「street pooling」対策、あの手この手

パリ首都圏では今年も夏の到来ともに、郊外の問題地区などで若者らが違法に路上の消火栓を開けて涼をとる「street pooling」が発生している。5月にはセーヌサンドニ県パンタンでの「street pooling」の様子を写した動画がネットで流された。フランスでは2015年から「street pooling」の発生が確認されており、パリ首都圏のSEDIF(広域水道サービス連合)によると、消火栓の開栓により消失した水道水の量は2017年には70万立方メートルに及んだ。消防当局にとっても、市民からの通報が殺到して対応に追われ、本来の業務に支障を来す恐れがある。また地下鉄やRERの運行にも影響を及ぼすリスクがある。

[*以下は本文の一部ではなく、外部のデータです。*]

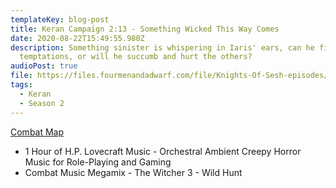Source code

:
 ```yaml
---
templateKey: blog-post
title: Keran Campaign 2:13 - Something Wicked This Way Comes
date: 2020-08-22T15:49:55.980Z
description: Something sinister is whispering in Iaris' ears, can he fight its
  temptations, or will he succumb and hurt the others?
audioPost: true
file: https://files.fourmenandadwarf.com/file/Knights-Of-Sesh-episodes/Season_2/Keran-24.mp3
tags:
  - Keran
  - Season 2
---
```

[Combat Map](https://files.fourmenandadwarf.com/file/Knights-Of-Sesh-episodes/Season_2/images/demonology.jpeg)

* 1 Hour of H.P. Lovecraft Music - Orchestral Ambient Creepy Horror Music for Role-Playing and Gaming
* Combat Music Megamix - The Witcher 3 - Wild Hunt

SEDIFは水道事業者ヴェオリアと協力して今年も7月4日から、パリ首都圏で消火栓の開栓防止を狙った啓蒙キャンペーンを開始した。セーヌサンドニ県の広域自治体組織も4月に、開栓に伴う経済的被害を警告する記事を自社サイトに載せた。またエソンヌ県の警察は、消火栓開栓で流出する水道水は1分間で風呂5回分に相当するとツイートした。「street pooling」の発生件数は当初に比べて減少しつつあるが、マシー(エソンヌ県)では、消火栓の違法開栓が感知され次第、水圧が下がる安全システムの設置に取り組み、ボンディ(セーヌサンドニ県)では公道にミストを噴射する装置を設置して、消火栓開栓を防止しようと試みている。